To be terribly honest, for a lot of production level things it seems the “Big” of Big Data really has to be pretty signficant or upon analysis just building a large SQL database will serve just fine.
For my current project, there are things I want to take advantage of at both ends of a pipeline. For the initial feature engineering I may benefit from using Graphframes on Spark. There may be algorithms avaialble in Dask (eg. SpectralClustering) that aren’t yet available in Spark.
Dask is relatively new. And AWS keeps providing alternatives to doing things. So this post may get outdated realtively quickly. But, at the moment, this is what an individual would experience:
- Dask is far easier to install than Spark on a single, local machine.
- Spark is much more straightforward to get working in a cluster on AWS.
- Dask is vastly easier to learn for anyone used to Python and Pandas.
- Spark is great for anyone already adept at SQL.
- Dask is likely more capable of providing someone immediate relief if they’re running into memory issues trying to pull all their data into a large Pandas dataframe.
Now, again, this is at the moment. If I had to roll my own Hadoop setup to lay Spark atop of, I very likely would be singing a different tune.
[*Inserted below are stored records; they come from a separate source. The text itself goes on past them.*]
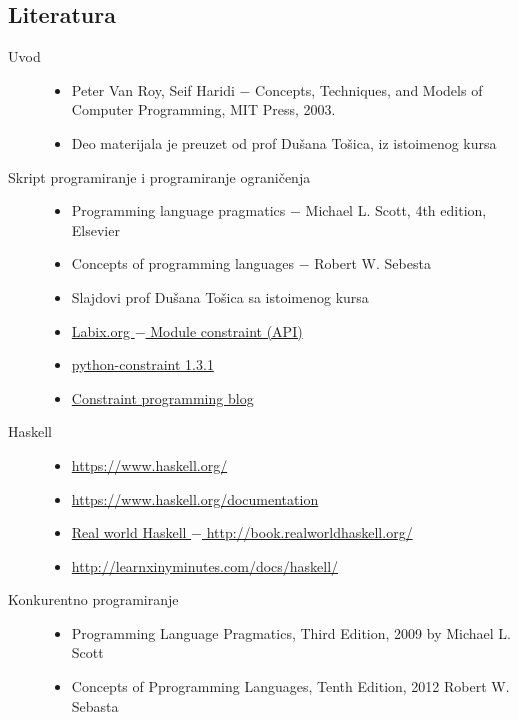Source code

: \documentclass[main.tex]{subfiles}
\begin{document}
\begin{boxnaslovi}
\section{Literatura}
\end{boxnaslovi} 							%
\begin{description}
\item[Uvod] \hfill
\begin{itemize}
\item Peter Van Roy, Seif Haridi $-$ Concepts, Techniques, and Models of Computer Programming, MIT Press, 2003.
\item Deo materijala je preuzet od prof Dušana Tošica, iz istoimenog kursa
\end{itemize}

\item[Skript programiranje i programiranje ograničenja] \hfill
\begin{itemize}
\item Programming language pragmatics $-$ Michael L. Scott, 4th edition, Elsevier
\item Concepts of programming languages $-$ Robert W. Sebesta
\item Slajdovi prof Dušana Tošica sa istoimenog kursa
\item \href{http://labix.org/doc/constraint/}
{Labix.org $-$ Module constraint (API)}
\item \href{ https://pypi.python.org/pypi/python-constraint}
{python-constraint 1.3.1 }
\item \href{http://www.hakank.org/constraint_programming_blog/}
{Constraint programming blog}
\end{itemize}

\item[Haskell] \hfill
\begin{itemize}
\item \href{https://www.haskell.org/}{https://www.haskell.org/}
\item \href{https://www.haskell.org/documentation}{https://www.haskell.org/documentation}
\item \href{http://book.realworldhaskell.org/}{Real world Haskell $-$ http://book.realworldhaskell.org/}
\item \href{http://learnxinyminutes.com/docs/haskell/}{http://learnxinyminutes.com/docs/haskell/}
\end{itemize}

\item[Konkurentno programiranje] \hfill
\begin{itemize}
\item Programming Language Pragmatics, Third Edition, 2009 by Michael L. Scott
\item Concepts of Pprogramming Languages, Tenth Edition, 2012 Robert W. Sebasta
\end{itemize}


\end{description}
\end{document}
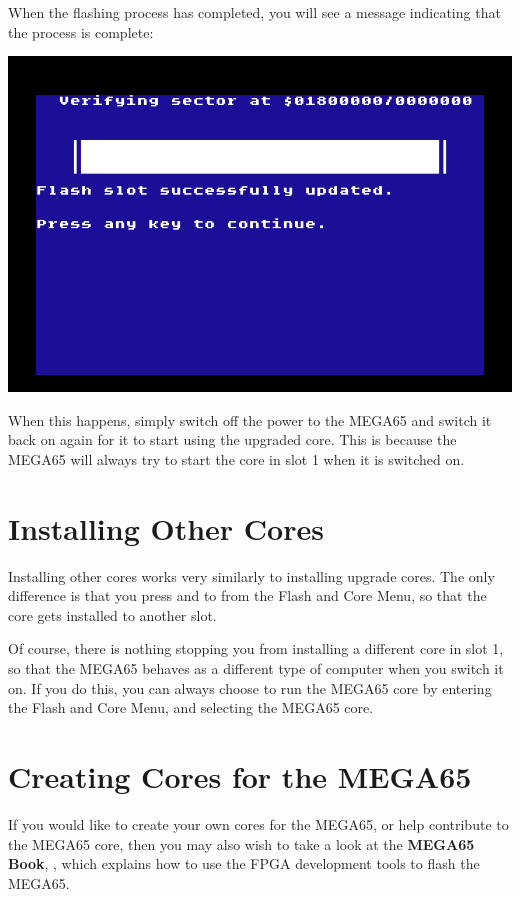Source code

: When the flashing process has completed, you will see a message indicating that the process is complete:

\begin{center}
\includegraphics[trim= 10mm  3mm 10mm 15mm,clip,width=0.7\linewidth]{images/ss-flashmenu-done.png}
\end{center}


When this happens, simply switch off the power to the MEGA65 and switch it back on again for it to start using the
upgraded core.  This is because the MEGA65 will always try to start the core in slot 1 when
it is switched on.

\section{Installing Other Cores}

Installing other cores works very similarly to installing upgrade cores. The only difference is that you
press  and  to  from the Flash and Core Menu, so that the core
gets installed to another slot.

Of course, there is nothing stopping you from installing a different core
in slot 1, so that the MEGA65 behaves as a different type of computer when you switch it on.  If you do this,
you can always choose to run the MEGA65 core by entering the Flash and Core Menu, and selecting the MEGA65
core.

\section{Creating Cores for the MEGA65}

If you would like to create your own cores for the MEGA65, or help
contribute to the MEGA65 core, then
you may also wish to take a look at
\ifdefined\printmanual
the {\bf MEGA65 Book},
\else
{},
\fi
which explains how to use the
FPGA development tools to flash the MEGA65.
So what’s the issue with Dask?
First, let’s try to separate out things that pertain to any effort of taking advantage of a cluster. Not every problem can be parallelized. And many things that can require a fair amount of care to change the general approach. You cannot always just take your algorithms and functions and throw them to a parallel virtual machine, cluster or whatnot. This becomes evident even on a single machine. There are several sklearn models that incorpriate an “njobs” parameter to manage parallel processing across CPUs/cores. For the most part with Dask, if you can use this on a single machine, you can immediately use it on a cluster. You may still end up with issues where the data isn’t where you need it to be.
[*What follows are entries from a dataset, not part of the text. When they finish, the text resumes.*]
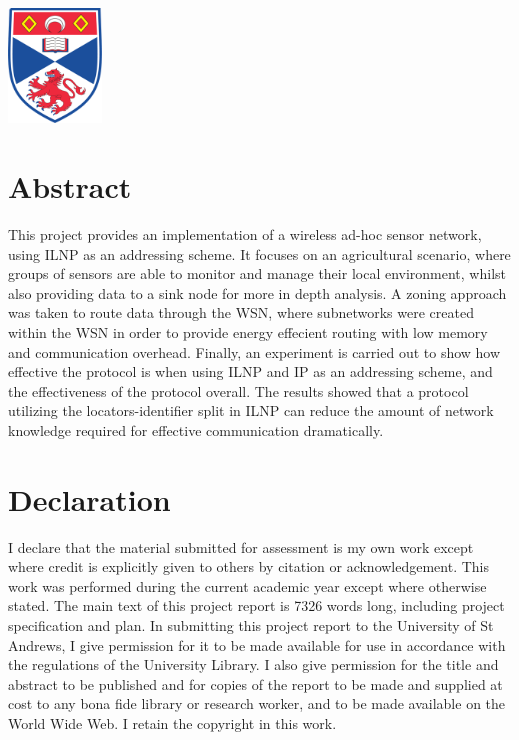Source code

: \documentclass[12pt]{article}
\begin{document}
\begin{titlepage}
\includegraphics[width = 2.5cm]{images/standrewslogo.png}
 

\vfill %

\end{titlepage}


\part*{Abstract}

This project provides an implementation of a wireless ad-hoc sensor network, using ILNP as an addressing scheme. It focuses on an agricultural scenario, where groups of sensors are able to monitor and manage their local environment, whilst also providing data to a sink node for more in depth analysis. A zoning approach was taken to route data through the WSN, where subnetworks were created within the WSN in order to provide energy effecient routing with low memory and communication overhead. Finally, an experiment is carried out to show how effective the protocol is when using ILNP and IP as an addressing scheme, and the effectiveness of the protocol overall. The results showed that a protocol utilizing the locators-identifier split in ILNP can reduce the amount of network knowledge required for effective communication dramatically.

\part*{Declaration}
I declare that the material submitted for
assessment is my own work except where credit is
explicitly given to others by citation or
acknowledgement. This work was performed during
the current academic year except where otherwise
stated.
The main text of this project report is 7326 words long, including project specification and plan.
In submitting this project report to the University of
St Andrews, I give permission for it to be made
available for use in accordance with the regulations of
the University Library. I also give permission for
the title and abstract to be published and for copies of
the report to be made and supplied at cost to any bona
fide library or research worker, and to be made
available on the World Wide Web. I retain the
copyright in this work.
\end{document}
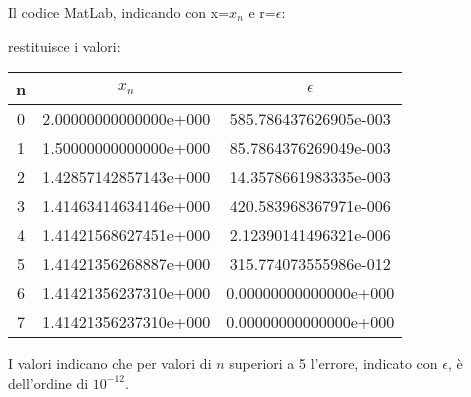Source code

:Il codice MatLab, indicando con x=$x_n$ e r=$\epsilon$:

\newpage
restituisce i valori:
\begin{center}
\begin{tabular}{c|c|c}
n & $x_n$ & $\epsilon$ \\
\hline
    0 & 2.00000000000000e+000 & 585.786437626905e-003\\
    1 & 1.50000000000000e+000 & 85.7864376269049e-003\\
    2 & 1.42857142857143e+000 & 14.3578661983335e-003\\
    3 & 1.41463414634146e+000 & 420.583968367971e-006\\
    4 & 1.41421568627451e+000 & 2.12390141496321e-006\\
    5 & 1.41421356268887e+000 & 315.774073555986e-012\\
    6 & 1.41421356237310e+000 & 0.00000000000000e+000\\
    7 & 1.41421356237310e+000 & 0.00000000000000e+000\\
\end{tabular}
\end{center}
I valori indicano che per valori di $n$ superiori a 5 l'errore, indicato con $\epsilon$, è dell'ordine di \(10^{-12}\).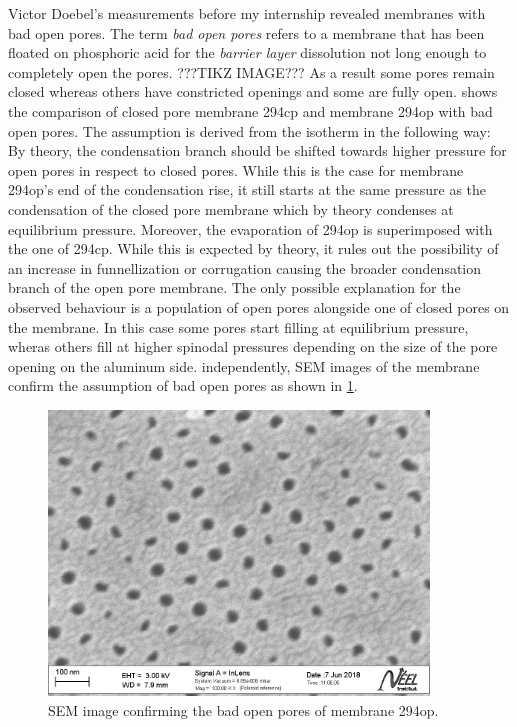 \documentclass[../thesis.tex]{subfiles}
\begin{document}
        

        Victor Doebel's measurements before my internship revealed membranes with bad open pores. The term \textit{bad open pores} refers to a membrane that has been floated on phosphoric acid for the \textit{barrier layer} dissolution not long enough to completely open the pores. ???TIKZ IMAGE??? As a result some pores remain closed whereas others have constricted openings and some are fully open.  shows the comparison of closed pore membrane 294cp and membrane 294op with bad open pores. The assumption is derived from the isotherm in the following way: By theory, the condensation branch should be shifted towards higher pressure for open pores in respect to closed pores. While this is the case for membrane 294op's end of the condensation rise, it still starts at the same pressure as the condensation of the closed pore membrane which by theory condenses at equilibrium pressure. Moreover, the evaporation of 294op is superimposed with the one of 294cp. While this is expected by theory, it rules out the possibility of an increase in funnellization or corrugation causing the broader condensation branch of the open pore membrane. The only possible explanation for the observed behaviour is a population of open pores alongside one of closed pores on the membrane. In this case some pores start filling at equilibrium pressure, wheras others fill at higher spinodal pressures depending on the size of the pore opening on the aluminum side. independently, SEM images of the membrane confirm the assumption of bad open pores as shown in \cref{fig:294-sem}.

        \begin{figure}[tbp]
          \includegraphics[width=0.9\textwidth]{images/294_bad_open_pores.jpg}
          \caption{SEM image confirming the bad open pores of membrane 294op.}
          \label{fig:294-sem}
        \end{figure}
\end{document}
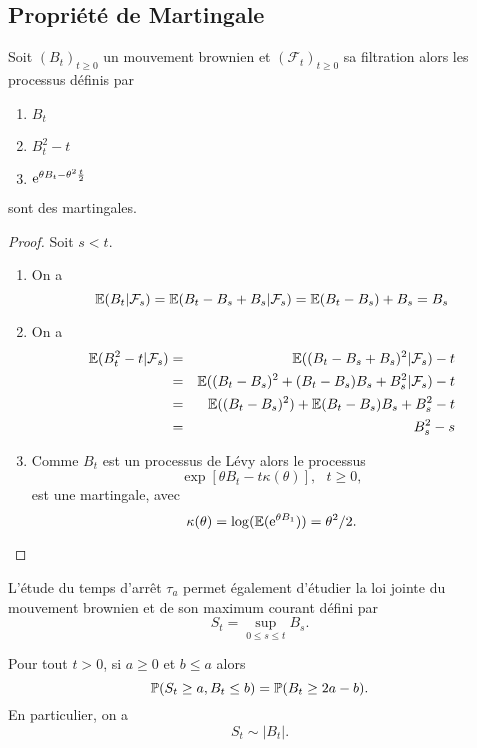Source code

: \subsection{Propriété de Martingale}
\begin{prop}
Soit $(B_t)_{t\geq0}$ un mouvement brownien et $(\mathcal{F}_t)_{t\geq0}$ sa filtration alors les processus définis par 
\begin{enumerate}
  \item $B_t$
  \item $B_t^2-t$
  \item $\mathrm{e}^{\theta B_t - \theta^2\frac{t}{2}}$
\end{enumerate}
sont des martingales.
\end{prop}
\begin{proof}
Soit $s<t$. 
\begin{enumerate}
  \item On a 
  $$
  \mathbb{E}(B_t|\mathcal{F}_s) = \mathbb{E}(B_t- B_s + B_s|\mathcal{F}_s) = \mathbb{E}(B_t - B_s)+ B_s = B_s
  $$
  \item On a 
  \begin{eqnarray*}
  \mathbb{E}(B_t^2 - t|\mathcal{F}_s)&=& \mathbb{E}((B_t-B_s + B_s)^2 |\mathcal{F}_s) - t\\
  &=& \mathbb{E}((B_t-B_s)^2 +(B_t - B_s)B_s + B_s^2 |\mathcal{F}_s) - t\\
  &=& \mathbb{E}((B_t-B_s)^2) +\mathbb{E}(B_t - B_s)B_s  + B_s^2 - t\\
  &=& B_s^2 - s
  \end{eqnarray*}
  \item Comme $B_t$ est un processus de Lévy alors le processus 
  $$
  \exp\left[\theta B_t - t\kappa(\theta)\right],\text{ }t\geq 0,
  $$
  est une martingale, avec
  $$
\kappa(\theta) = \log(\mathbb{E}(\mathrm{e}^{\theta B_1})) = \theta^2 / 2.
  $$
\end{enumerate}
\end{proof}
L'étude du temps d'arrêt $\tau_a$ permet également d'étudier la loi jointe du mouvement brownien et de son maximum courant défini par 
$$
S_t = \sup_{0\leq s\leq t}B_s.
$$
\begin{prop}
Pour tout $t>0$, si $a\geq 0$ et $b\leq a$ alors
$$
\mathbb{P}(S_t \geq a,B_t \leq  b) = \mathbb{P}(B_t\geq 2a-b).
$$
En particulier, on a 
$$
S_t\sim |B_t|.
$$
\end{prop}
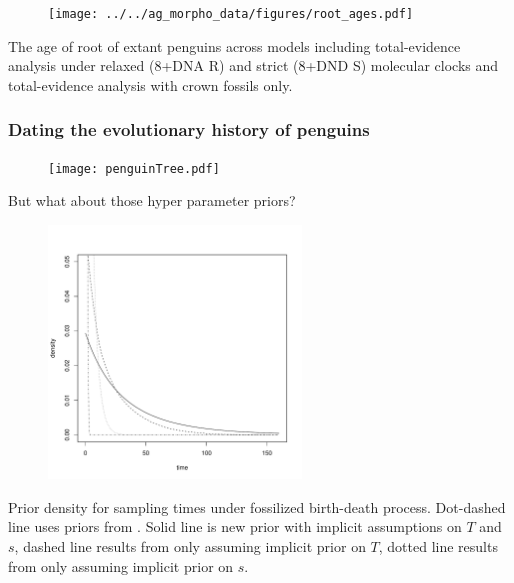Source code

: 
\begin{frame}
\begin{figure}
\begin{center}
\texttt{[image: ../../ag\_morpho\_data/figures/root\_ages.pdf]}
\label{fig:rootAges}
\end{center}
\end{figure}
\small{The age of root of extant penguins across models including total-evidence analysis under relaxed (8+DNA R) and strict (8+DND S) molecular clocks and 
total-evidence analysis with crown fossils only.}
\end{frame}


\begin{frame}
\frametitle{Dating the evolutionary history of penguins}
\begin{figure}
\texttt{[image: penguinTree.pdf]}
\end{figure}
\end{frame}



\begin{frame}{But what about those hyper parameter priors?}
\begin{figure}
\includegraphics[width=0.6\textwidth]{../priors.pdf}
\label{Fig:Prior}
\end{figure}

\small{Prior density for sampling times under fossilized birth-death process. Dot-dashed line uses priors from \textcite{gavryushkina2015bayesian}. 
Solid line is new prior with implicit assumptions on $T$ and $s$, dashed line results from only assuming implicit prior on $T$,  dotted line results from only assuming implicit prior on $s$.}
\end{frame}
No, that’s not really different. You have to manage or at least be aware of that issue on Dask, Spark or whatever.
What’s different at the moment is that for a Dask cluster, you have to set up the cluster. For Spark with EMR this is qausi-magically managed for you.
And the more important thing. Dask is bleeding edge. The various software solutions to manage this cluster creation have come and gone rapidly in the relatively recent past.
But I have a feeling that things have somewhat settled on the suggested solution. So, I’ll describe that here. It may help to lay out one guiding principle to guide your thinking. If you try to look at this from the perspective of Dask or your python code using Dask as being “in control” and setting up the cluster as needed, you need to flip your thinking. Get comfortable with the idea that you need a system to manage a cluster to stick Dask (along with anything else) into.
So.. what is that system?
At the moment it’s Kubernetes for the cluster and Helm for the “sticking Dask in “ function.
This keeps things modular. It really doesn’t matter whether your Kubernetes cluster is on Google, Amazon, local network or whatever. Once you have it, you let Helm do the driving.
For AWS, this is how it breaks down:
- Spark is on EMR.
- If you need to boostrap stuff to build in required functionality…
- You’ll be working with EMR’s way of managing this
- The changes you’ll be making are on the AWS instances themselves.
- You will be able to just SSH into the instances and make changes directly (eg. to test)
- You may only need to change the master node for a variety of things.
- Dask will be on EC2
- Should you need to control things to get desired functionality…
- These changes will need to be prepared inside Docker containers
- You shouldn’t need to make changes in the instances themselves
- It is possible to get into the individual Docker containers. But it’s far less easy to do.
- It’s much more likely you will need to change the Docker container all workers use.